Cash Flow Statements

The cash flow statement can provide important information about the performance of a business. Income statements can provide revenue, expense, and income information, but can exclude important items. For example, a capital intensive business like a utility company or a real estate investment trust will have significant depreciation expenses. A company could have minimal income, but very strong cash flow. A cash flow statement can also provide key information about accounts receivable, which can indicate the ability of a business to collect from their customers.
There are three components to a GAAP prepared cash flow statements. These are cash flows from operating activities, cash flow from investing activities, and cash flow from financing activities. The cash flow statement starts with net income and then makes adjustments in these three sections.
Cash Flow from Operating Activities
The cash flow from operating activities component of the cash flow statement provides an adjustment for depreciation and amortization expenses. These are non-cash expenses that are added back from the income statement. As noted above, businesses that require significant capital expenditures tend to have high depreciation expenses. For these businesses, the cash flow statement can provide a better indication of how the business is performing. Companies that have made many acquisitions can report significant amortization expenses as goodwill associated with these purchases is amortized over time.

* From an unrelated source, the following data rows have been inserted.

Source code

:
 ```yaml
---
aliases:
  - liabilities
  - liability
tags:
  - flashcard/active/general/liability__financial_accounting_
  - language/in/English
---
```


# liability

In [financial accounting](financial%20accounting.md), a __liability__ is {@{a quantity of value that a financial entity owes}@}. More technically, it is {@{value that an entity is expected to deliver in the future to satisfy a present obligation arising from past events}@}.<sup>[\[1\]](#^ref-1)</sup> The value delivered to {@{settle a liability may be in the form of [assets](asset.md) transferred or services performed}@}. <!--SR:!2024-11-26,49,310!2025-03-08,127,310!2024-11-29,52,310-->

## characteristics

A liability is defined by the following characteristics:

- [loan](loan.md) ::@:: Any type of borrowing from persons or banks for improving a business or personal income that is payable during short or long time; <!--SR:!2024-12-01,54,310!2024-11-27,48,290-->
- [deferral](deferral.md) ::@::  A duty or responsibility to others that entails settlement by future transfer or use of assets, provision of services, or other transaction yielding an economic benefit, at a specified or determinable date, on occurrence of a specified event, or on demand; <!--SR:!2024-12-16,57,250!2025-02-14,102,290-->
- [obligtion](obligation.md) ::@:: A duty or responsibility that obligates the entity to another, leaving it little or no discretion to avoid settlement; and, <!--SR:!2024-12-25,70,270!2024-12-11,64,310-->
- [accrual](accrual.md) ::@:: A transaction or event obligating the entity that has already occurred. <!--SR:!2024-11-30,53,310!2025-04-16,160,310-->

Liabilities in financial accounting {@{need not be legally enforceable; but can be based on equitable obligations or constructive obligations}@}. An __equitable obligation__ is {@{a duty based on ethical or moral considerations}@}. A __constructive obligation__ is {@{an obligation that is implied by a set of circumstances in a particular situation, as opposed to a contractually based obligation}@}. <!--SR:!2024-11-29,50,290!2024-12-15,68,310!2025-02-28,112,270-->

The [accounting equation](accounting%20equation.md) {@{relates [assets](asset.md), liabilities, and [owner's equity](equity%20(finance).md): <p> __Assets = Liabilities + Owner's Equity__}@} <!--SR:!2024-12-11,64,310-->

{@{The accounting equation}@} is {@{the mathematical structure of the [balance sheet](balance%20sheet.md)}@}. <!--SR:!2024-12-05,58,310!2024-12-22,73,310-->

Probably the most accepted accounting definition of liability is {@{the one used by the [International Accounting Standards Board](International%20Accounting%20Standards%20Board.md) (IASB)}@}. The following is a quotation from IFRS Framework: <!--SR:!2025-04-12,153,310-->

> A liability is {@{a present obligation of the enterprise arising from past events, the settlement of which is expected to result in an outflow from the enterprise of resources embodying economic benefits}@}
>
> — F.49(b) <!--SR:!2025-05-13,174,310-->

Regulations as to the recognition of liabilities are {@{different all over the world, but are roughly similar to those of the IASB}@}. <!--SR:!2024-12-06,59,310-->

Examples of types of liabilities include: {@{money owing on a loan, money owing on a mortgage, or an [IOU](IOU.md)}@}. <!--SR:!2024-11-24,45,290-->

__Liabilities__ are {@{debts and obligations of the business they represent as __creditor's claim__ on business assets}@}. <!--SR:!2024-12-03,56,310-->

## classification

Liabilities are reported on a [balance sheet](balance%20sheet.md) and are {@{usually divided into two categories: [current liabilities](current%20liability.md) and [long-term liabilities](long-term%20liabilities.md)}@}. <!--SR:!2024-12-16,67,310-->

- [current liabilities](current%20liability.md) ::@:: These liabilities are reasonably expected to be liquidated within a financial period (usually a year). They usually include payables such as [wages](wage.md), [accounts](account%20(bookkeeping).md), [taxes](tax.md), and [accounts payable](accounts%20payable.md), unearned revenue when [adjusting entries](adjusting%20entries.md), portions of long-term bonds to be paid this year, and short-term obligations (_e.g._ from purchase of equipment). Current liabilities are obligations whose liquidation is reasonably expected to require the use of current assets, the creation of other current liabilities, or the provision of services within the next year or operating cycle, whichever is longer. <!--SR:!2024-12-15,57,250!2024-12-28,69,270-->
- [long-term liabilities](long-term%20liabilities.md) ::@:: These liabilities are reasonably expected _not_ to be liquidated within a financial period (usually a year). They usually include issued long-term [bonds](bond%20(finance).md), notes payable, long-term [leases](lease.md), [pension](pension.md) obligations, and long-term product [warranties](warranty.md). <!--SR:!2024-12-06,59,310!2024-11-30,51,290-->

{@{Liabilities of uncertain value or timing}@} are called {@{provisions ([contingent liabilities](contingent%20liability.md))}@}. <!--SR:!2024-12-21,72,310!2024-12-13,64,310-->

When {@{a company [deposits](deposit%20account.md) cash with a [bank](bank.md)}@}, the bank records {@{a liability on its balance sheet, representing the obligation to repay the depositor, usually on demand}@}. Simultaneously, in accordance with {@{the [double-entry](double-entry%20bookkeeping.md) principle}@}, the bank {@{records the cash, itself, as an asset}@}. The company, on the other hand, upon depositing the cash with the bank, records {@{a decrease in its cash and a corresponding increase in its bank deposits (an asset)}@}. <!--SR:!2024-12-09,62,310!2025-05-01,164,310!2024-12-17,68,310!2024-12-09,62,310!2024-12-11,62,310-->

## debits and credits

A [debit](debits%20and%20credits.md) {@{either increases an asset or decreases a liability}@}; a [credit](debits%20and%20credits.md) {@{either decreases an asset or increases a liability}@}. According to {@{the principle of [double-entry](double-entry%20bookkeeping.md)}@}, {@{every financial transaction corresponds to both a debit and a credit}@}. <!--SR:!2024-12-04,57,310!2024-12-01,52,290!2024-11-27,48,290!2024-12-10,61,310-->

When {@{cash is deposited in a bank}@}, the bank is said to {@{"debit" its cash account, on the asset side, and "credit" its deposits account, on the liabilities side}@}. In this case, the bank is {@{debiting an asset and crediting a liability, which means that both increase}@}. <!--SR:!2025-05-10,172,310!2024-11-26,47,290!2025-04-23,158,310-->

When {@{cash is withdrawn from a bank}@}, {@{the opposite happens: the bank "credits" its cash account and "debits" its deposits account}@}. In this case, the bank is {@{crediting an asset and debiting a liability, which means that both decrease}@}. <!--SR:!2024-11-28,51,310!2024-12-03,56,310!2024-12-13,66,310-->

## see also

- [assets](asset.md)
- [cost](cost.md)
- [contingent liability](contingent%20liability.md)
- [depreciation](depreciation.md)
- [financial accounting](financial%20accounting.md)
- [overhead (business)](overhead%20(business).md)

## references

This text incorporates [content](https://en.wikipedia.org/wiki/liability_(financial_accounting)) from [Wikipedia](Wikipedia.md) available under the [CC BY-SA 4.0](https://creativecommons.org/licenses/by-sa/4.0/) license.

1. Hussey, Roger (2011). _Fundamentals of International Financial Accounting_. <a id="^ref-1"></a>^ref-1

The cash flow from operating activities component also provides an indication of how changes in the balance sheet impact cash flow. If a company is accumulating a significant amount of inventory, this will show up on the cash flow statement. Businesses often report revenue when a sale is made, not when it is collected. If there is a large negative adjustment to the income statement here, it could indicate that a business is having trouble collecting from their customers. It can also show adjustments made for accounts payable. A company should seek to extend the length of time before they pay their bills, without incurring penalties. The cash flow statement can show important details about a the operations of a business within the cash flow from operating activities portion of the cash flow statement.
Cash Flow from Investing Activities
The cash flow from investing activities portion of the cash flow statement will show a company’s capital expenditures plus any other investing activities that have occurred during the period. Capital expenditures represent big ticket items such as equipment or property purchases. In some cases, examining capital expenditures can yield information on whether or not a business is deferring needed capital expenditures for too long. Some companies can also show other investments on this portion of their cash flow statement such as the purchase of marketable securities or even other companies.
Cash Flow from Financing Activities
The cash flow from financing activities portion of the cash flow statement will report information on items such as the issuance of or repurchase of stock, the addition or pay down of debt, and any dividends that were paid during the period. A company could report positive cash flow, but sometimes only due to the issuance of debt or stock. Conversely, a strong business may be maintaining a constant cash balance due to the aggressive reduction of debt or repurchase of stock. This is the section of the cash flow statement that can provide this information. This section can also provide information regarding whether or not a company is paying out excessive dividends.
Cash Reconciliation and Conclusion
The cash flow statement also provides the change in cash and cash equivalents during the period. Combined with the other components of the cash flow statement, important information about the health of a business could be found. For some businesses, the cash flow statement is crucial. Companies that require significant capital expenditures or have recently purchased another company will have depreciation and amortization expenses that can cloud the true cash earnings of a business. Inventory levels in a retail business are important to track. If inventory cannot be moved and there is a large amount of cash tied up in inventory, cash will not be available for other necessities. If sales cannot be collected from customers, the accounts receivable portion of the cash flow statement will show this information. The cash flow statement is an important part of the analysis of any company or business.